In addition, the debris trapping part 30 is provided with the upstream filter 33 which extends to the downstream side from the edge 31a at the upstream-side with respect to the flow path among edges of the trap trench 31 to partially cover the trap trench 31. That is, the debris trapping part 30 is provided at an edge, at the upstream side of the flow path R, of the trap trench 31 with an upstream filter 33 which extends to downstream side of the flow path R to partially cover the trap trench 31. Therefore, the debris D which tends to flow from the trap trench 31 is trapped at the upstream side of the flow path. It is, thereby, possible to effectively prevent the debris D which has flowed inside the trap trench 31 from flowing in the flow path R (for example, R1 to R3) of the emergency cooling water W outside the trap trench 31.

Next, a description will be given of the second embodiment of the present invention.
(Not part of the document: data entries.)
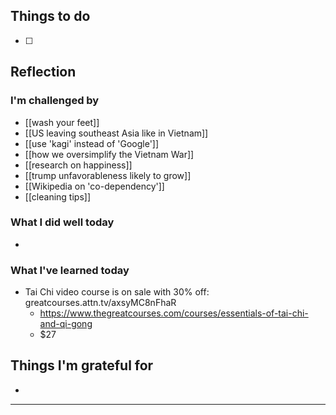 ## Things to do

- [ ] 

## Reflection


### I'm challenged by

- [[wash your feet]]
- [[US leaving southeast Asia like in Vietnam]]
- [[use 'kagi' instead of 'Google']]
- [[how we oversimplify the Vietnam War]]
- [[research on happiness]]
- [[trump unfavorableness likely to grow]]
- [[Wikipedia on 'co-dependency']]
- [[cleaning tips]]
### What I did well today

- 

### What I've learned today

- Tai Chi video course is on sale with 30% off: greatcourses.attn.tv/axsyMC8nFhaR
	- https://www.thegreatcourses.com/courses/essentials-of-tai-chi-and-qi-gong
	- $27

## Things I'm grateful for

-

---
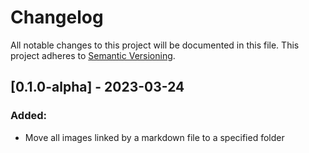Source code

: # Changelog
All notable changes to this project will be documented in this file.
This project adheres to [Semantic Versioning](http://semver.org/).

## [0.1.0-alpha] - 2023-03-24
### Added:
- Move all images linked by a markdown file to a specified folder
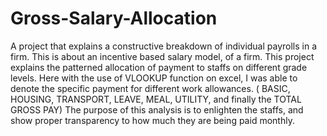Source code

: # Gross-Salary-Allocation
A project that explains a constructive breakdown of individual payrolls in a firm.
This is about an incentive based salary model, of a firm. This project explains the patterned allocation of payment to staffs on different grade levels.
Here with the use of VLOOKUP function on excel, I was able to denote the specific payment for different work allowances.
( BASIC, HOUSING, TRANSPORT, LEAVE, MEAL, UTILITY, and finally the TOTAL GROSS PAY)
The purpose of this analysis is to enlighten the staffs, and show proper transparency to how much they are being paid monthly.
FIG. 5 is a sectional view which shows major parts of the reactor containment structure 2 of the second embodiment of the present invention. FIG. 6 is an enlarged sectional view which shows major parts of the reactor containment structure 2. In FIG. 5 and FIG. 6, components similar to those described in FIG. 1 to FIG. 4 are given the same reference numerals, with a description omitted here.

As shown in FIG. 5 and FIG. 6, the reactor containment structure 2 is provided with a debris trapping part 40. The debris trapping part 40 is installed so as to extend in such a direction that intersects with the flow path R2 from the opening part 11c to the circulation sump 13.
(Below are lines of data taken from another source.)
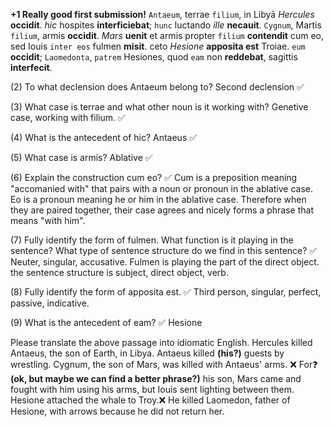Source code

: **+1 Really good first submission!**
`Antaeum`, terrae `filium`, in Libyā *Hercules* **occidit**. *hic* hospites **interficiebat**; `hunc` luctando *ille* **necauit**. `Cygnum`, Martis `filium`, armis **occidit**. *Mars* **uenit** et armis propter `filium` **contendit** cum eo, sed Iouis `inter eos` fulmen **misit**. ceto *Hesione* **apposita est** Troiae. `eum` **occidit**; `Laomedonta`, `patrem` Hesiones, quod `eam` non **reddebat**, sagittis **interfecit**.

(2) To what declension does Antaeum belong to?
    Second declension ✅

(3) What case is terrae and what other noun is it working with?
    Genetive case, working with filium.  ✅

(4) What is the antecedent of hic?
    Antaeus ✅

(5) What case is armis?
    Ablative ✅

(6) Explain the construction cum eo? ✅
    Cum is a preposition meaning "accomanied with" that pairs with a noun or pronoun in the ablative case. Eo is a pronoun meaning he or him in the ablative case. Therefore when they are paired together, their case agrees and nicely forms a phrase that means "with him".

(7) Fully identify the form of fulmen. What function is it playing in the sentence? What type of sentence structure do we find in this sentence? ✅
    Neuter, singular, accusative. Fulmen is playing the part of the direct object. the sentence structure is subject, direct object, verb.

(8) Fully identify the form of apposita est. ✅
    Third person, singular, perfect, passive, indicative.

(9) What is the antecedent of eam? ✅
    Hesione

Please translate the above passage into idiomatic English.
    Hercules killed Antaeus, the son of Earth, in Libya. 
    Antaeus killed **(his?)** guests by wrestling. 
    Cygnum, the son of Mars, was killed with Antaeus' arms. ❌
    For❓ **(ok, but maybe we can find a better phrase?)** his son, Mars came and fought with him using his arms, but Iouis sent lighting between them.
    Hesione attached the whale to Troy.❌
    He killed Laomedon, father of Hesione, with arrows because he did not return her.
The debris trapping part 40 is provided with a trap trench 41, a downstream gate 42 and an upstream filter 33.

As shown in FIG. 5, the trap trench 41 is installed at a bottom part 12a of the pool 12 so as to extend in such a direction that intersects with the flow path R2 of the emergency cooling water W.
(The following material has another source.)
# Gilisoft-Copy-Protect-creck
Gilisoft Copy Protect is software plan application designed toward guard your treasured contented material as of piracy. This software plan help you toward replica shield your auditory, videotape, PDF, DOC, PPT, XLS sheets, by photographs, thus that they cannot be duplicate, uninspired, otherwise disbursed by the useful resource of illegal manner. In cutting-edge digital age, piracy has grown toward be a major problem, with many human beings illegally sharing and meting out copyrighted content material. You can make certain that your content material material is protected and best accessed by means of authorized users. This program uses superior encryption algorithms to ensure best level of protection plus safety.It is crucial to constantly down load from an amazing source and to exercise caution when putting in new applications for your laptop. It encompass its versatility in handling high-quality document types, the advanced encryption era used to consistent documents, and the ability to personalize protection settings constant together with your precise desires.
As shown in FIG. 6, the downstream gate 42 is installed along a an edge of trap trench 41 at the downstream-side with respect to the flow path R. The downstream gate 42 is installed so as to extend upward from the bottom part 12a of the pool 12.

At the debris trapping part 40 of the present embodiment as well, there are generated swirling currents (the arrows Y1 to Y4) similar to those found at the debris trapping part 30 of the first embodiment.

That is, according to the reactor containment structure 2, debris D which moves so as to turn over around a bottom part 12a of the pool 12 along the flow path R2 flows into the trap trench 41. The debris D which has flowed into the trap trench 41 moves along a wall surface of the trap trench 41 due to the swirling currents (the arrows Y1 to Y4) inside the trap trench 41, and the debris D is trapped by the upstream filter 33.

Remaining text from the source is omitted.